Repeater design techniques have to be characterized for various link utilization rates. Average activity rate of micro-processor nets is about 4.5% [17], while some links may exhibit high utilization rates approaching 100%. A single Network-on-chip can contain numerous link types with various utilization rates and area resources [7]. Thus, different optimization and design techniques can be applied to different links at the same chip depending on the utilization and area characteristics of each link. This paper presents novel techniques for leakage minimization in NoC links and utilization and area comparisons of these and other design techniques.

We propose a new Dual-Vt Domino (DTD) repeater circuit which combines significant leakage power reduction with area reduction. We also present new Sleep Repeaters (SR) based on Multi-Threshold design [20], showing best leakage reduction at low utilization rates. The new circuits are compared with SVT buffers and low-threshold (LVT) repeaters under various utilization conditions of NoC links.
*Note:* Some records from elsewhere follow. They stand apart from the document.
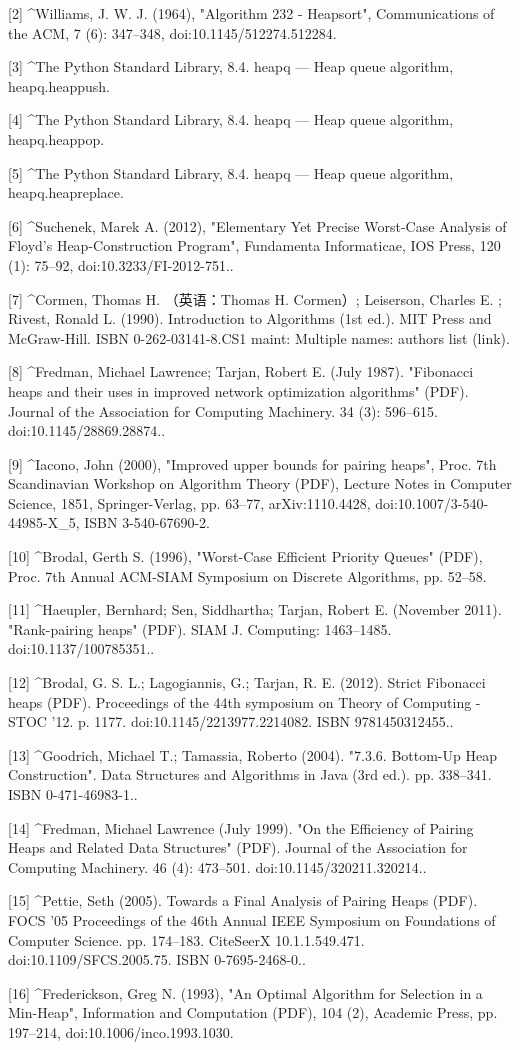 [2]
^Williams, J. W. J. (1964), "Algorithm 232 - Heapsort", Communications of the ACM, 7 (6): 347–348, doi:10.1145/512274.512284.

[3]
^The Python Standard Library, 8.4. heapq — Heap queue algorithm, heapq.heappush.

[4]
^The Python Standard Library, 8.4. heapq — Heap queue algorithm, heapq.heappop.

[5]
^The Python Standard Library, 8.4. heapq — Heap queue algorithm, heapq.heapreplace.

[6]
^Suchenek, Marek A. (2012), "Elementary Yet Precise Worst-Case Analysis of Floyd's Heap-Construction Program", Fundamenta Informaticae, IOS Press, 120 (1): 75–92, doi:10.3233/FI-2012-751..

[7]
^Cormen, Thomas H. （英语：Thomas H. Cormen）; Leiserson, Charles E. ; Rivest, Ronald L. (1990). Introduction to Algorithms (1st ed.). MIT Press and McGraw-Hill. ISBN 0-262-03141-8.CS1 maint: Multiple names: authors list (link).

[8]
^Fredman, Michael Lawrence; Tarjan, Robert E. (July 1987). "Fibonacci heaps and their uses in improved network optimization algorithms" (PDF). Journal of the Association for Computing Machinery. 34 (3): 596–615. doi:10.1145/28869.28874..

[9]
^Iacono, John (2000), "Improved upper bounds for pairing heaps", Proc. 7th Scandinavian Workshop on Algorithm Theory (PDF), Lecture Notes in Computer Science, 1851, Springer-Verlag, pp. 63–77, arXiv:1110.4428, doi:10.1007/3-540-44985-X_5, ISBN 3-540-67690-2.

[10]
^Brodal, Gerth S. (1996), "Worst-Case Efficient Priority Queues" (PDF), Proc. 7th Annual ACM-SIAM Symposium on Discrete Algorithms, pp. 52–58.

[11]
^Haeupler, Bernhard; Sen, Siddhartha; Tarjan, Robert E. (November 2011). "Rank-pairing heaps" (PDF). SIAM J. Computing: 1463–1485. doi:10.1137/100785351..

[12]
^Brodal, G. S. L.; Lagogiannis, G.; Tarjan, R. E. (2012). Strict Fibonacci heaps (PDF). Proceedings of the 44th symposium on Theory of Computing - STOC '12. p. 1177. doi:10.1145/2213977.2214082. ISBN 9781450312455..

[13]
^Goodrich, Michael T.; Tamassia, Roberto (2004). "7.3.6. Bottom-Up Heap Construction". Data Structures and Algorithms in Java (3rd ed.). pp. 338–341. ISBN 0-471-46983-1..

[14]
^Fredman, Michael Lawrence (July 1999). "On the Efficiency of Pairing Heaps and Related Data Structures" (PDF). Journal of the Association for Computing Machinery. 46 (4): 473–501. doi:10.1145/320211.320214..

[15]
^Pettie, Seth (2005). Towards a Final Analysis of Pairing Heaps (PDF). FOCS '05 Proceedings of the 46th Annual IEEE Symposium on Foundations of Computer Science. pp. 174–183. CiteSeerX 10.1.1.549.471. doi:10.1109/SFCS.2005.75. ISBN 0-7695-2468-0..

[16]
^Frederickson, Greg N. (1993), "An Optimal Algorithm for Selection in a Min-Heap", Information and Computation (PDF), 104 (2), Academic Press, pp. 197–214, doi:10.1006/inco.1993.1030.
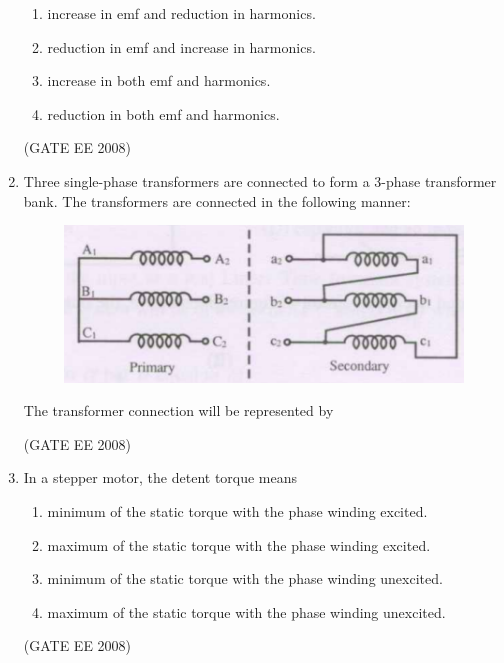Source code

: \documentclass[journal,12pt,onecolumn]{IEEEtran}
\theoremstyle{remark}
\begin{document}
\begin{enumerate}[start=1, label=Q.\arabic*]
\begin{enumerate}[label=(\Alph*)]
    \item increase in emf and reduction in harmonics.
    \item reduction in emf and increase in harmonics.
    \item increase in both emf and harmonics.
    \item reduction in both emf and harmonics.
\end{enumerate}
\hfill (GATE EE 2008)



\item Three single-phase transformers are connected to form a 3-phase transformer bank. 
The transformers are connected in the following manner: 
\begin{figure}[H]
    \centering
    \includegraphics[width=\columnwidth]{Fig/q12.png}
    \label{fig:placeholder}
\end{figure}

The transformer connection will be represented by

\begin{enumerate}[label=(\Alph*)]
\hfill (GATE EE 2008)
\end{enumerate}



\item In a stepper motor, the detent torque means
\begin{enumerate}[label=(\Alph*)]
    \item minimum of the static torque with the phase winding excited.
    \item maximum of the static torque with the phase winding excited.
    \item minimum of the static torque with the phase winding unexcited.
    \item maximum of the static torque with the phase winding unexcited.
\end{enumerate}
\hfill (GATE EE 2008)




\end{enumerate}
\end{document}
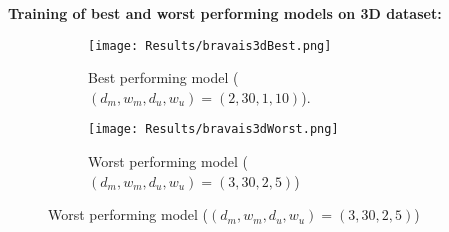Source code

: \vspace*{-0.3cm}
\textbf{Training of best and worst performing models on 3D dataset:}
\begin{figure}
    \centering
    \begin{subfigure}[t]{0.49\textwidth}
        \centering
        \texttt{[image: Results/bravais3dBest.png]}
        \caption{Best performing model ($(d_m,w_m,d_u,w_u)=(2, 30, 1, 10)$).}
    \end{subfigure}
    \hfill
    \begin{subfigure}[t]{0.49\textwidth}
        \centering
        \texttt{[image: Results/bravais3dWorst.png]}
        \caption{Worst performing model ($(d_m,w_m,d_u,w_u)=(3, 30, 2, 5)$)}
    \end{subfigure}   
\end{figure}
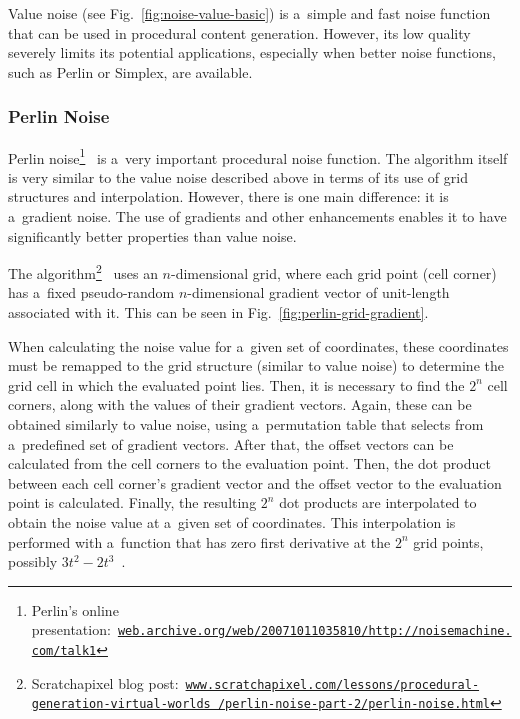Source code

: Value noise (see Fig.~\ref{fig:noise-value-basic}) is a~simple and fast noise function that can be used in procedural content generation. However, its low quality severely limits its potential applications, especially when better noise functions, such as Perlin or Simplex, are available.

\subsubsection*{Perlin Noise}
Perlin noise\footnote{Perlin's online presentation:~\href{https://web.archive.org/web/20071011035810/http://noisemachine.com/talk1/}{\texttt{web.archive.org/web/20071011035810/http://noisemachine.com/talk1}}}~\cite{perlin-image-synthesizer} is a~very important procedural noise function. The algorithm itself is very similar to the value noise described above in terms of its use of grid structures and interpolation. However, there is one main difference: it is a~gradient noise. The use of gradients and other enhancements enables it to have significantly better properties than value noise.

The algorithm\footnote{Scratchapixel blog post:~\href{https://www.scratchapixel.com/lessons/procedural-generation-virtual-worlds/perlin-noise-part-2/perlin-noise.html}{\texttt{www.scratchapixel.com/lessons/procedural-generation-virtual-worlds /perlin-noise-part-2/perlin-noise.html}}}~\cite{gustavson-simplex-noise, perlin-image-synthesizer, scratchapixel} uses an $n$-dimensional grid, where each grid point (cell corner) has a~fixed pseudo-random $n$-dimensional gradient vector of unit-length associated with it. This can be seen in Fig.~\ref{fig:perlin-grid-gradient}. 



When calculating the noise value for a~given set of coordinates, these coordinates must be remapped to the grid structure (similar to value noise) to determine the grid cell in which the evaluated point lies. Then, it is necessary to find the $2^n$ cell corners, along with the values of their gradient vectors. Again, these can be obtained similarly to value noise, using a~permutation table that selects from a~predefined set of gradient vectors. After that, the offset vectors can be calculated from the cell corners to the evaluation point. Then, the dot product between each cell corner's gradient vector and the offset vector to the evaluation point is calculated. Finally, the resulting $2^n$ dot products are interpolated to obtain the noise value at a~given set of coordinates. This interpolation is performed with a~function that has zero first derivative at the $2^n$ grid points, possibly $3t^2 - 2t^3$~\cite{perlin-improving-noise, gustavson-simplex-noise, perlin-image-synthesizer}.


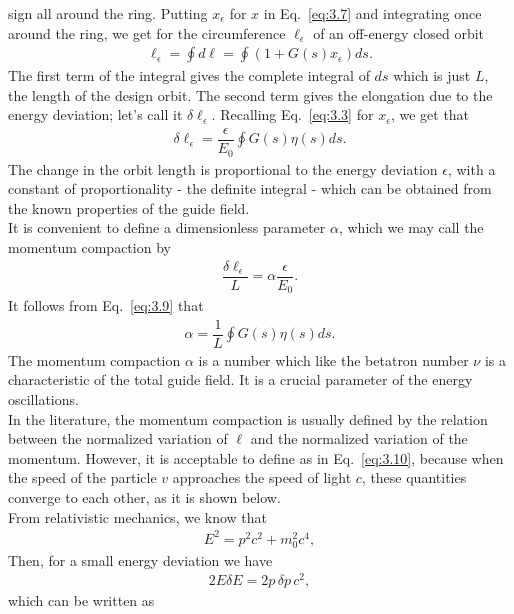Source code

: sign all around the ring. Putting $x_\epsilon$ for $x$ in Eq.~\eqref{eq:3.7} and integrating
once around the ring, we get for the circumference $\ell_\epsilon$ of an off-energy
closed orbit
\begin{align}
	\ell_\epsilon = \oint d\ell = \oint (1 + G(s)x_\epsilon)ds.
\end{align}
The first term of the integral gives the complete integral of $ds$ which is just $L$, the length of the design orbit. The second term gives the elongation due to the energy deviation; let's call it $\delta \ell_\epsilon$. Recalling Eq.~\eqref{eq:3.3} for $x_\epsilon$, we get that
\begin{align} \label{eq:3.9}
	\delta\ell_\epsilon = \dfrac{\epsilon}{E_0} \oint G(s) \eta(s) ds.
\end{align}
The change in the orbit length is proportional to the energy deviation $\epsilon$, with a constant of proportionality - the definite integral - which can be obtained from the known properties of the guide field.\\
It is convenient to define a dimensionless parameter $\alpha$, which we may call the momentum compaction by
\begin{align}\label{eq:3.10}
	\dfrac{\delta \ell_\epsilon}{L} = \alpha \dfrac{\epsilon}{E_0}.
\end{align}
It follows from Eq.~\eqref{eq:3.9} that
\begin{align}\label{eq:3.11}
	\alpha = \dfrac{1}{L} \oint G(s) \eta(s) ds.
\end{align}
The momentum compaction $\alpha$ is a number which like the betatron number $\nu$ is a characteristic of the total guide field. It is a crucial parameter of the energy oscillations.\\
In the literature, the momentum compaction is usually defined by the relation between the normalized variation of $\ell$ and the normalized variation of the momentum. However, it is acceptable to define as in Eq.~\eqref{eq:3.10}, because when the speed of the particle $v$ approaches the speed of light $c$, these quantities converge to each other, as it is shown below.\\
From relativistic mechanics, we know that
\begin{align}\label{eq:}
	E^2 = p^2c^2 + m_0^2 c^4,
\end{align}
Then, for a small energy deviation we have
\begin{align}
	2 E \delta E = 2p \,\delta p \, c^2,
\end{align}
which can be written as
#### II. LOW-VT AND STAGGERED-VT REPEATERS

The novel techniques in this paper are compared to the existing alternatives presented in this section. Common high-performance repeaters employ Low-Vt (LVT), where all repeaters have low threshold voltage for the purpose of speed. However, low Vt causes high leakage current. Replacing LVT repeaters with high threshold voltage (HVT) repeaters provides significant leakage saving, but leads to performance degradation.

The recently proposed alternative is Staggered-Vt (SVT) repeaters [16]. The basic structure of the link with SVT repeaters is shown in Figure 1. Links using SVT buffers employ alternating inverters with high-Vt and low-Vt transistors. During most of the operation time the low-Vt devices are active while the high-Vt devices are in off-state with lower leakage. This is achieved by encoding the input signals to states that result in lowest leakage. Although power is reduced using SVT buffers, the basic inverter-based structure remains unchanged. Thus, in order to meet the delay target, the area of SVT repeaters is increased because of sizing of high-threshold devices.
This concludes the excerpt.